Material for the task section start

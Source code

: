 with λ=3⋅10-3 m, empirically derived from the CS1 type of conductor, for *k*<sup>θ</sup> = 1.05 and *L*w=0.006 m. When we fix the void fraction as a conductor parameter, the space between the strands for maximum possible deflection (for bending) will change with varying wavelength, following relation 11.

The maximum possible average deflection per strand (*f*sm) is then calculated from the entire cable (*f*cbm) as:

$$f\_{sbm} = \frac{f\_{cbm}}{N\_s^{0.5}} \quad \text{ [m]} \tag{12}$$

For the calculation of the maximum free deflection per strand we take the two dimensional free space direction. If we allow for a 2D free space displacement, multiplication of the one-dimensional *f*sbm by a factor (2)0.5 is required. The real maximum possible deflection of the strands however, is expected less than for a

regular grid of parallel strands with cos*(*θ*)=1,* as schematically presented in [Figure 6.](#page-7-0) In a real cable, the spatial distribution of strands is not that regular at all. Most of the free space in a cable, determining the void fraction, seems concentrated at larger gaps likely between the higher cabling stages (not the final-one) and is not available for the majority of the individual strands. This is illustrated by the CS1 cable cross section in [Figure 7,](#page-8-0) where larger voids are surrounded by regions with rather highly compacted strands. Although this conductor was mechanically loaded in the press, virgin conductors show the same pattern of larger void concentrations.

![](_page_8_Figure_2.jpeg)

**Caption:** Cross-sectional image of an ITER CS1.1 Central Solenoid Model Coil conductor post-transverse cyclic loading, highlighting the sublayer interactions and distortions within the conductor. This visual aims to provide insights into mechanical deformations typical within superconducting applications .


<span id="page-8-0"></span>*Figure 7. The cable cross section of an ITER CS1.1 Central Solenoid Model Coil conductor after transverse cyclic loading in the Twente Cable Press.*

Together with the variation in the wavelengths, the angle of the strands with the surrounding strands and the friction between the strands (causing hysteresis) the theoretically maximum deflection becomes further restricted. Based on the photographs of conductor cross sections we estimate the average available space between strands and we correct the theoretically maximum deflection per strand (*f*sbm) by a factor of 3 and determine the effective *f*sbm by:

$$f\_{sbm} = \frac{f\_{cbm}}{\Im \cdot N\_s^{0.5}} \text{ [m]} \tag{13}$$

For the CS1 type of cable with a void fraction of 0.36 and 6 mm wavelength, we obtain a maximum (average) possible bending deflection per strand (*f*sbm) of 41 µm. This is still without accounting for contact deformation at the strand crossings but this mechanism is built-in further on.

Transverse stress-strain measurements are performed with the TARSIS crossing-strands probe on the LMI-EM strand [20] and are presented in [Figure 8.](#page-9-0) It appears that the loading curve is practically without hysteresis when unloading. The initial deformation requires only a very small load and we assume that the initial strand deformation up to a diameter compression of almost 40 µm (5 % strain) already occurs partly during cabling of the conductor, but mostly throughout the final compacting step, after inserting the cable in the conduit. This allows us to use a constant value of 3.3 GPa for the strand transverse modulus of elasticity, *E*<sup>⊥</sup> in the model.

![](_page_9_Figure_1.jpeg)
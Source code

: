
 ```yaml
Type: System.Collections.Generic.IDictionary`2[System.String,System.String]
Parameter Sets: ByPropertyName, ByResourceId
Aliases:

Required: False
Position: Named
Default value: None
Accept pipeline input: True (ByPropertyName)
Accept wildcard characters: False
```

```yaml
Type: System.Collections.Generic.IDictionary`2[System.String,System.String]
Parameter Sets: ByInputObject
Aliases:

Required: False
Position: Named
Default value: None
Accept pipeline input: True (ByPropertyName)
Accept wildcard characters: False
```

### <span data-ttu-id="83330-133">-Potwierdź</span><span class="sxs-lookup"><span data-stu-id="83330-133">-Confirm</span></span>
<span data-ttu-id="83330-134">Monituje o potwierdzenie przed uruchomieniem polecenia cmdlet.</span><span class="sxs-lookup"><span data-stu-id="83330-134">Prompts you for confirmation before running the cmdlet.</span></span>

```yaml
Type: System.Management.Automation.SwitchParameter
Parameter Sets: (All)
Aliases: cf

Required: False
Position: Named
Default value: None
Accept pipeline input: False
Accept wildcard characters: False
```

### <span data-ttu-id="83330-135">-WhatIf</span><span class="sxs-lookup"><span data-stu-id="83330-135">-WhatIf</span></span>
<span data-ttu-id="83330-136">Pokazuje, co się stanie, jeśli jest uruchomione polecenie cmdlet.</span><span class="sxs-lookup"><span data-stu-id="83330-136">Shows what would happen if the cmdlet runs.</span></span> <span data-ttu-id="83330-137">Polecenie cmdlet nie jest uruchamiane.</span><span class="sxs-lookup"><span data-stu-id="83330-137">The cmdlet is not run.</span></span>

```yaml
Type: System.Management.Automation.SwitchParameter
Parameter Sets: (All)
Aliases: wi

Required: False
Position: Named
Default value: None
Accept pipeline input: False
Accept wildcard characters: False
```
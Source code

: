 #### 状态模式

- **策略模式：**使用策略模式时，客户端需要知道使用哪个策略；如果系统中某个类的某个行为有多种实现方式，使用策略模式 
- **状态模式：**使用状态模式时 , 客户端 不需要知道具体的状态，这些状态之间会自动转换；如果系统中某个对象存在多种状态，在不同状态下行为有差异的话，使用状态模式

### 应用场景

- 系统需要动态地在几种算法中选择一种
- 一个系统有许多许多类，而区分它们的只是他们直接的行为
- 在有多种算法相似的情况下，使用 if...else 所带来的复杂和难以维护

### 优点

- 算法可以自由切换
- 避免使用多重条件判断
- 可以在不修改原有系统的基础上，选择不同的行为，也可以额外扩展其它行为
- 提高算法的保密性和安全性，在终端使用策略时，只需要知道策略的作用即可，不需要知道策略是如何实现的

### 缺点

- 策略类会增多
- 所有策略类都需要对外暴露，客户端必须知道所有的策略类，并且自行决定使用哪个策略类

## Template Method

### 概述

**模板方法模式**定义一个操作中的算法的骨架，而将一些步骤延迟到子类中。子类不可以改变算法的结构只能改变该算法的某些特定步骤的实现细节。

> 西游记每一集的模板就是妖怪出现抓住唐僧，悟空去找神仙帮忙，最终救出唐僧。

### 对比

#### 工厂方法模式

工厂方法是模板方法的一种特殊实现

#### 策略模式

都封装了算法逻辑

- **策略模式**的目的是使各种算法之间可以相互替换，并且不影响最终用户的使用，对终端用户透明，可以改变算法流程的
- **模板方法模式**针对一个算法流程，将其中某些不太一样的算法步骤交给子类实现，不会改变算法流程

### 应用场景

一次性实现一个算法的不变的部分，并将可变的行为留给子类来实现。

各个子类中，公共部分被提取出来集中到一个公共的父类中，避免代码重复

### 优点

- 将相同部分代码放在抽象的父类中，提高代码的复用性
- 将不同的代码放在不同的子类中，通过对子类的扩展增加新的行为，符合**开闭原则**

Material for the task section end

# What is expected:
Your answer should consist of every line from the entries that holds "策略模式".

# Response box:
- **策略模式：**使用策略模式时，客户端需要知道使用哪个策略；如果系统中某个类的某个行为有多种实现方式，使用策略模式 
#### 策略模式
- **策略模式**的目的是使各种算法之间可以相互替换，并且不影响最终用户的使用，对终端用户透明，可以改变算法流程的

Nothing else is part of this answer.